Mauritania was known in Arabic as bilad shinqit, “the land of
Chinguetti”. The city of Chinguetti was a cultural and religious hub
for West African pilgrims on their way to
Mecca.
The town was founded in the 13th century and is considered the 7th
holiest place of Islam. Its
Friday Mosque was built in the 13th or 14th century.
Chinguetti is home to an extraordinary collection of rare
manuscripts, in numerous private libraries and collections. There
are Arabic manuscripts brought by pilgrims returning from Mecca,
recopied from those
sources by students in the Qur’anic schools that once flourished
throughout the country, or written by Mauritania’s own jurists,
poets and historians.
Al Ahmad Mahmoud library contains some 400 manuscripts and 1400
documents related to local family history.
Ould Ahmad Sherif library contains manuscripts in cardboard
conservation boxes, numbered into the 600’s. The library’s core
holdings were acquired in Tunis in the 14th century by the library’s
founder, Ahmad Sherif.

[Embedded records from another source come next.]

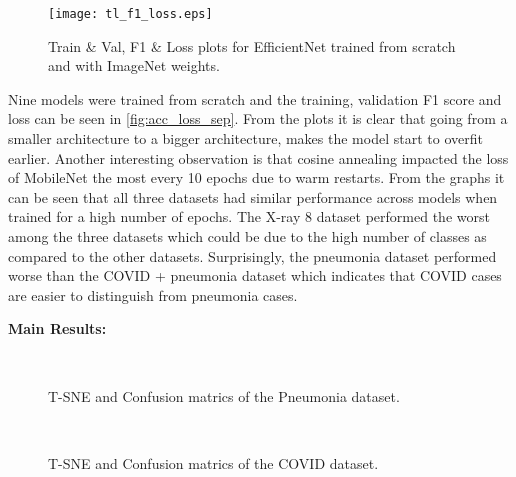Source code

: \documentclass[10pt,twocolumn,letterpaper]{article}
\begin{document}
  \begin{figure}[t]
    \centering
    \texttt{[image: tl\_f1\_loss.eps]}  
     \caption{Train \& Val, F1 \& Loss plots for EfficientNet trained from scratch and with ImageNet weights.}
     \label{fig:tl_acc_loss}
  \end{figure}
Nine models were trained from scratch and the training, validation F1 score and loss can be 
seen in \cref{fig:acc_loss_sep}. From the plots it is clear that going from a smaller 
architecture to a bigger architecture, makes the model start to overfit earlier. Another 
interesting observation is that cosine annealing impacted the loss of MobileNet the most 
every 10 epochs due to warm restarts. From the graphs it can be seen that all three 
datasets had similar performance across models when trained for a high number of epochs. 
The X-ray 8 dataset performed the worst among the three datasets which could be due to the 
high number of classes as compared to the other datasets. Surprisingly, the pneumonia 
dataset performed worse than the COVID + pneumonia dataset which indicates that COVID 
cases are easier to distinguish from pneumonia cases. 

\textbf{Main Results:}

\begin{figure}
  \\
  \caption{T-SNE and Confusion matrics of the Pneumonia dataset.}
  \label{fig:tsne_pneumonia}
\end{figure}

\begin{figure}
  \\
  \caption{T-SNE and Confusion matrics of the COVID dataset.}
  \label{fig:tsne_covid}
\end{figure}
\end{document}
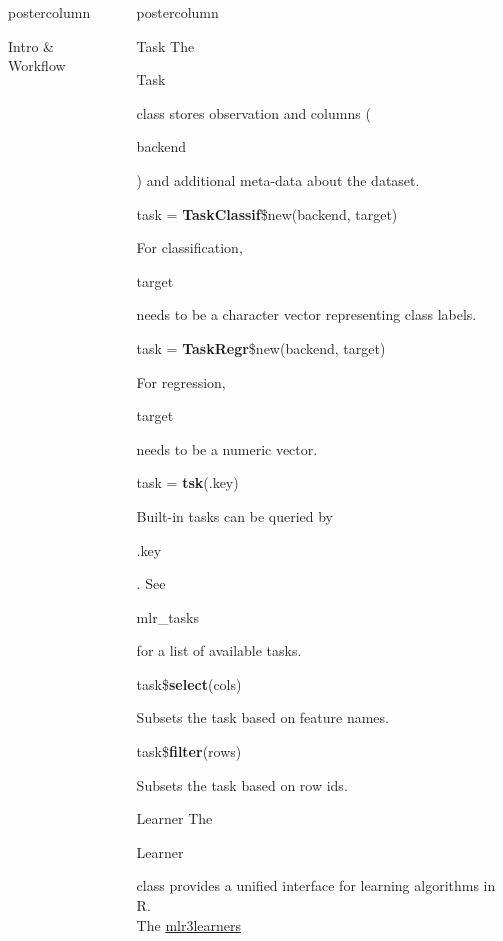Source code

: \documentclass{beamer}
\newlength{\columnheight} %
\newcommand{\codeinline}[1]{\begin{codeboxinline}#1\end{codeboxinline}}
\begin{document}
\begin{frame}[fragile]{}
\begin{columns}
\begin{column}{.245\textwidth}
\begin{beamercolorbox}[center]{postercolumn}
\begin{minipage}{.98\textwidth}
{\begin{myblock}{Intro \& Workflow}
						\end{myblock}
					}
				\end{minipage}
			\end{beamercolorbox}
		\end{column}
		\begin{column}{.245\textwidth}
			\begin{beamercolorbox}[center]{postercolumn}
				\begin{minipage}{.98\textwidth}
					\parbox[t][\columnheight]{\textwidth}{
						\begin{myblock}{Task}
							The \codeinline{Task} class stores observation and columns (\codeinline{backend}) and additional
							meta-data about the dataset.
							\vspace{1em}
							\\
							\begin{codebox}
								task = \textbf{TaskClassif}\$new(backend, target)
							\end{codebox}
							For classification, \codeinline{target} needs to be a character vector representing class labels.
							\\
							\begin{codebox}
								task = \textbf{TaskRegr}\$new(backend, target)
							\end{codebox}
							For regression, \codeinline{target} needs to be a numeric vector.
							\\
							\begin{codebox}
								task = \textbf{tsk}(.key)
							\end{codebox}
							Built-in tasks can be queried by \codeinline{.key}.
							See \codeinline{mlr\_tasks} for a list of available tasks.
							\vspace{1em}
							\\
							\begin{codebox}
								task\$\textbf{select}(cols)
							\end{codebox}
							Subsets the task based on feature names.
							\\
							\begin{codebox}
								task\$\textbf{filter}(rows)
							\end{codebox}
							Subsets the task based on row ids.
						\end{myblock}
						\begin{myblock}{Learner}
						The \codeinline{Learner} class provides a unified interface for
						learning algorithms in R. 
						\\The \href{https://github.com/mlr-org/mlr3learners}{mlr3learners
}
\end{myblock}}
\end{minipage}
\end{beamercolorbox}
\end{column}
\end{columns}
\end{frame}
\end{document}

One work on gazelle skin, the Sharh Mouta’
Malik (Explanation of a Royal Footstep) by Abd al-Baqi al-Zirqani,
is thought to be in the author’s own hand, making it a particular
rarity.
Al Habot library is the best known and best catalogued. Established
in the 18th century by Sidi Muhammad Ould Habot (1784–1869), a
descendant of Islam’s first caliph, Abu Bakr al Siddiq, it grew
through acquisitions of libraries elsewhere in North Africa, as well
as by copying locally available books. The oldest of the 2000
manuscripts in the collection is from the year 1088. This library
has the only known complete copy of Granadan author Abu Hilal al-Askari’s
Tashih al-Wujuh
wa al-Naza’ir (The Correction of Appearances and Views).
Chinguetti’s most famous son is the modern writer, Ahmad ibn al-Amin
al-Shinqiti (1863–1913).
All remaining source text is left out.